▶ [Your assignment]: The data follows this line. Copy verbatim the line with "time coded since" and each line after it to the end.

▶ [Stored records]:

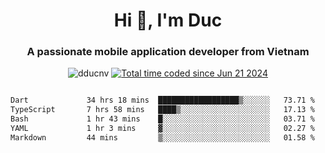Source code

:<h1 align="center">
  Hi 👋, I'm  Duc</h1>
<h3 align="center">A passionate mobile application developer from Vietnam</h3>  
  
<p align="center"> <img src="https://komarev.com/ghpvc/?username=dducnv&label=Profile%20views&color=0e75b6&style=flat" alt="dducnv" /> 
<a href="https://wakatime.com/@4d2a2cd9-1bcb-4dd1-84a4-dce128a35137"><img src="https://wakatime.com/badge/user/4d2a2cd9-1bcb-4dd1-84a4-dce128a35137.svg" alt="Total time coded since Jun 21 2024" /></a>
</p>  

<div style="width: 100vw; overflow-x: auto; flex:center">
  <!--START_SECTION:waka-->

```txt
Dart             34 hrs 18 mins  ██████████████████▒░░░░░░   73.71 %
TypeScript       7 hrs 58 mins   ████▒░░░░░░░░░░░░░░░░░░░░   17.13 %
Bash             1 hr 43 mins    █░░░░░░░░░░░░░░░░░░░░░░░░   03.71 %
YAML             1 hr 3 mins     ▓░░░░░░░░░░░░░░░░░░░░░░░░   02.27 %
Markdown         44 mins         ▒░░░░░░░░░░░░░░░░░░░░░░░░   01.58 %
```

<!--END_SECTION:waka-->
</div>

▶ [Answer to the problem]:
<a href="https://wakatime.com/@4d2a2cd9-1bcb-4dd1-84a4-dce128a35137"><img src="https://wakatime.com/badge/user/4d2a2cd9-1bcb-4dd1-84a4-dce128a35137.svg" alt="Total time coded since Jun 21 2024" /></a>
</p>  

<div style="width: 100vw; overflow-x: auto; flex:center">
  <!--START_SECTION:waka-->

```txt
Dart             34 hrs 18 mins  ██████████████████▒░░░░░░   73.71 %
TypeScript       7 hrs 58 mins   ████▒░░░░░░░░░░░░░░░░░░░░   17.13 %
Bash             1 hr 43 mins    █░░░░░░░░░░░░░░░░░░░░░░░░   03.71 %
YAML             1 hr 3 mins     ▓░░░░░░░░░░░░░░░░░░░░░░░░   02.27 %
Markdown         44 mins         ▒░░░░░░░░░░░░░░░░░░░░░░░░   01.58 %
```

<!--END_SECTION:waka-->
</div>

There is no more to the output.